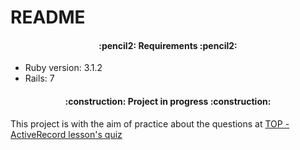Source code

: # README
<h4 align="center">
:pencil2: Requirements :pencil2:
</h4>

* Ruby version: 3.1.2
* Rails: 7


<h4 align="center">
:construction: Project in progress :construction:
</h4>

This project is with the aim of practice about the questions at [TOP - ActiveRecord lesson's quiz](https://www.theodinproject.com/lessons/ruby-on-rails-micro-reddit)

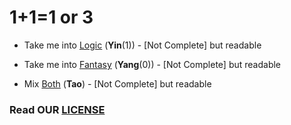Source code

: # 1+1=1 or 3

- Take me into [Logic](/docs/Tao/Yin/1/Logic/Logic.md) (**Yin**(1)) - [Not Complete] but readable
- Take me into [Fantasy](/docs/Tao/Yang/0/Fantasy/Fantasy.md) (**Yang**(0)) - [Not Complete] but readable

- Mix [Both](/docs/Tao/Tao.md) (**Tao**) - [Not Complete] but readable

### Read OUR [LICENSE](https://github.com/odicforcesounds/Eternal-License/blob/master/LICENSE)
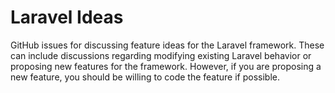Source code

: # Laravel Ideas

GitHub issues for discussing feature ideas for the Laravel framework. These can include discussions regarding modifying existing Laravel behavior or proposing new features for the framework. However, if you are proposing a new feature, you should be willing to code the feature if possible.
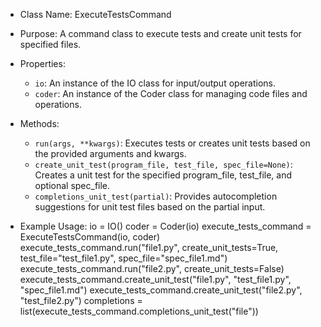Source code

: - Class Name: ExecuteTestsCommand
- Purpose: A command class to execute tests and create unit tests for specified files.

- Properties:
    - `io`: An instance of the IO class for input/output operations.
    - `coder`: An instance of the Coder class for managing code files and operations.

- Methods:
    - `run(args, **kwargs)`: Executes tests or creates unit tests based on the provided arguments and kwargs.
    - `create_unit_test(program_file, test_file, spec_file=None)`: Creates a unit test for the specified program_file, test_file, and optional spec_file.
    - `completions_unit_test(partial)`: Provides autocompletion suggestions for unit test files based on the partial input.

- Example Usage:
io = IO()
coder = Coder(io)
execute_tests_command = ExecuteTestsCommand(io, coder)
execute_tests_command.run("file1.py", create_unit_tests=True, test_file="test_file1.py", spec_file="spec_file1.md")
execute_tests_command.run("file2.py", create_unit_tests=False)
execute_tests_command.create_unit_test("file1.py", "test_file1.py", "spec_file1.md")
execute_tests_command.create_unit_test("file2.py", "test_file2.py")
completions = list(execute_tests_command.completions_unit_test("file"))
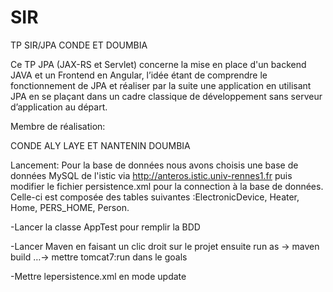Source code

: # SIR
TP SIR/JPA CONDE ET DOUMBIA

Ce TP JPA (JAX-RS et Servlet) concerne la mise en place d'un backend JAVA et un Frontend en Angular,
l’idée étant de comprendre le fonctionnement de JPA et réaliser par la suite une application en utilisant JPA 
en se plaçant dans un cadre classique de développement sans serveur d’application au départ.

Membre de réalisation:

CONDE ALY LAYE ET NANTENIN DOUMBIA

Lancement: Pour la base de données nous avons choisis une base de données MySQL de l'istic 
via http://anteros.istic.univ-rennes1.fr puis modifier le fichier persistence.xml pour la connection à la base de données. 
Celle-ci est composée des tables suivantes :ElectronicDevice, Heater, Home, PERS_HOME, Person.

-Lancer la classe AppTest pour remplir la BDD

-Lancer Maven en faisant un clic droit sur le projet ensuite run as -> maven build …-> mettre tomcat7:run dans le goals

-Mettre lepersistence.xml en mode update



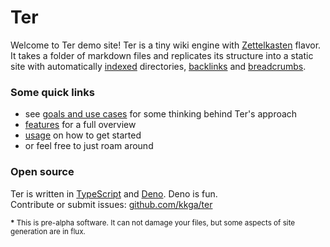 # Ter

Welcome to Ter demo site! Ter is a tiny wiki engine with
[Zettelkasten](zettelkasten.md) flavor. It takes a folder of markdown files and
replicates its structure into a static site with automatically
[indexed](features/index-pages.md) directories,
[backlinks](features/backlinks.md) and [breadcrumbs](features/breadcrumbs.md).

### Some quick links

- see [goals and use cases](goals-and-use-cases.md) for some thinking behind
  Ter's approach
- [features](features/index.md) for a full overview
- [usage](usage.md) on how to get started
- or feel free to just roam around

### Open source

Ter is written in [TypeScript](https://www.typescriptlang.org/) and
[Deno](https://deno.land). Deno is fun.<br/>Contribute or submit issues:
[github.com/kkga/ter](https://github.com/kkga/ter)

<small>
<strong>*</strong>
This is pre-alpha software. It can not damage your files, but some
aspects of site generation are in flux.
</small>
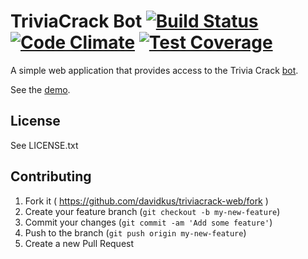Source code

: # TriviaCrack Bot [![Build Status](https://travis-ci.org/davidkus/triviacrack-web.svg?branch=master)](https://travis-ci.org/davidkus/triviacrack-web) [![Code Climate](https://codeclimate.com/github/davidkus/triviacrack-web/badges/gpa.svg)](https://codeclimate.com/github/davidkus/triviacrack-web) [![Test Coverage](https://codeclimate.com/github/davidkus/triviacrack-web/badges/coverage.svg)](https://codeclimate.com/github/davidkus/triviacrack-web)

A simple web application that provides access to the Trivia Crack [bot](https://github.com/davidkus/triviacrack).

See the [demo](http://trivia.demo.kus.dk).

## License

See LICENSE.txt

## Contributing

1. Fork it ( https://github.com/davidkus/triviacrack-web/fork )
2. Create your feature branch (`git checkout -b my-new-feature`)
3. Commit your changes (`git commit -am 'Add some feature'`)
4. Push to the branch (`git push origin my-new-feature`)
5. Create a new Pull Request
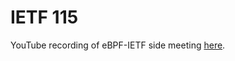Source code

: # IETF 115

YouTube recording of eBPF-IETF side meeting [here](
https://www.youtube.com/watch?v=KRGYGBkJpWM).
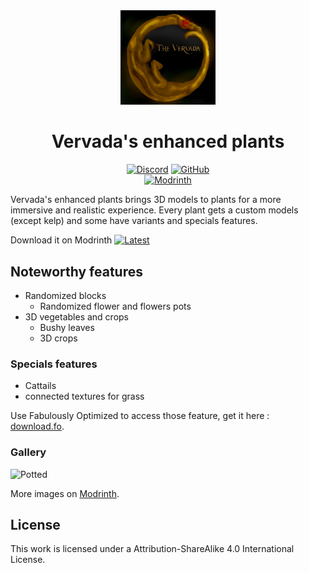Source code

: <div align="center">

<img src="./pack.png" alt="Pack logo" width="30%">

# Vervada's enhanced plants

[![Discord][img-discord]][url-discord]
[![GitHub][img-github]][url-github]  
[![Modrinth][img-modrinth]][url-modrinth]

</div>

Vervada's enhanced plants brings 3D models to plants for a more immersive and realistic experience. Every plant gets a custom models (except kelp) and some have variants and specials features.

Download it on Modrinth [![Latest][img-latest]][url-latest]

## Noteworthy features

- Randomized blocks
  - Randomized flower and flowers pots
- 3D vegetables and crops
  - Bushy leaves
  - 3D crops

### Specials features

- Cattails
- connected textures for grass

Use Fabulously Optimized to access those feature, get it here : [download.fo](download.fo).

### Gallery

![Potted](https://camo.githubusercontent.com/ec1344c0828bd2ea77fe5b53dab8e3288d17477d6873aa4bc2c42c6da3ce398a/68747470733a2f2f63646e2e6d6f6472696e74682e636f6d2f646174612f34446731444579312f696d616765732f646163353765303635656631663863396562383861326430623365313136656163613532376134372e706e67)

More images on [Modrinth][url-modrinth].

## License

This work is licensed under a Attribution-ShareAlike 4.0 International  License.  

<!-- URLs -->

[img-discord]: <https://img.shields.io/badge/Discord-5865F2?style=for-the-badge&logo=discord&logoColor=white>
[img-github]: <https://img.shields.io/badge/GitHub-100000?style=for-the-badge&logo=github&logoColor=white>
[img-modrinth]: <https://img.shields.io/modrinth/dt/id?style=for-the-badge>
[img-latest]: <https://img.shields.io/modrinth/v/id?style=for-the-badge&logo=Modrinth>

[url-github]: <https://github.com/Valdr687/vervada>
[url-discord]: <https://discord.com/invite/rKgAg8X>
[url-modrinth]: <https://modrinth.com/resourcepack/3d-plants>
[url-latest]: <https://modrinth.com/resourcepack/3d-plants/versions>
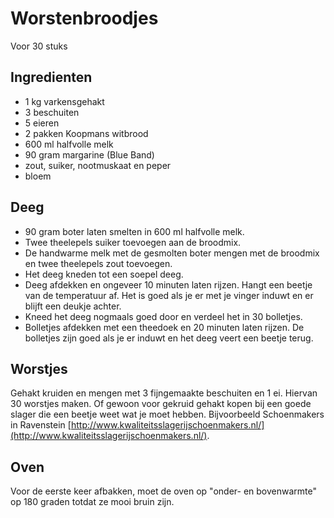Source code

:# Worstenbroodjes
Voor 30 stuks

## Ingredienten

- 1 kg varkensgehakt
- 3 beschuiten
- 5 eieren
- 2 pakken Koopmans witbrood
- 600 ml halfvolle melk
- 90 gram margarine (Blue Band)
- zout, suiker, nootmuskaat en peper
- bloem

## Deeg

- 90 gram boter laten smelten in 600 ml halfvolle melk. 
- Twee theelepels suiker toevoegen aan de broodmix.
- De handwarme melk met de gesmolten boter mengen met de broodmix en twee theelepels zout toevoegen.
- Het deeg kneden tot een soepel deeg.
- Deeg afdekken en ongeveer 10 minuten laten rijzen. Hangt een beetje van de temperatuur af. Het is goed als je er met je vinger induwt en er blijft een deukje achter.
- Kneed het deeg nogmaals goed door en verdeel het in 30 bolletjes.
- Bolletjes afdekken met een theedoek en 20 minuten laten rijzen. De bolletjes zijn goed als je er induwt en het deeg veert een beetje terug.

## Worstjes
Gehakt kruiden en mengen met 3 fijngemaakte beschuiten en 1 ei. Hiervan 30 worstjes maken. Of gewoon voor gekruid gehakt kopen bij een goede slager die een beetje weet wat je moet hebben. Bijvoorbeeld Schoenmakers in Ravenstein [http://www.kwaliteitsslagerijschoenmakers.nl/](http://www.kwaliteitsslagerijschoenmakers.nl/).

## Oven

Voor de eerste keer afbakken, moet de oven op "onder- en bovenwarmte" op 180 graden totdat ze mooi bruin zijn.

** WORK TO BE COMPLETED **
Show the lines of the data that hold the word "branch".

** YOUR SOLUTION **
: # TriviaCrack Bot [![Build Status](https://travis-ci.org/davidkus/triviacrack-web.svg?branch=master)](https://travis-ci.org/davidkus/triviacrack-web) [![Code Climate](https://codeclimate.com/github/davidkus/triviacrack-web/badges/gpa.svg)](https://codeclimate.com/github/davidkus/triviacrack-web) [![Test Coverage](https://codeclimate.com/github/davidkus/triviacrack-web/badges/coverage.svg)](https://codeclimate.com/github/davidkus/triviacrack-web)
2. Create your feature branch (`git checkout -b my-new-feature`)
4. Push to the branch (`git push origin my-new-feature`)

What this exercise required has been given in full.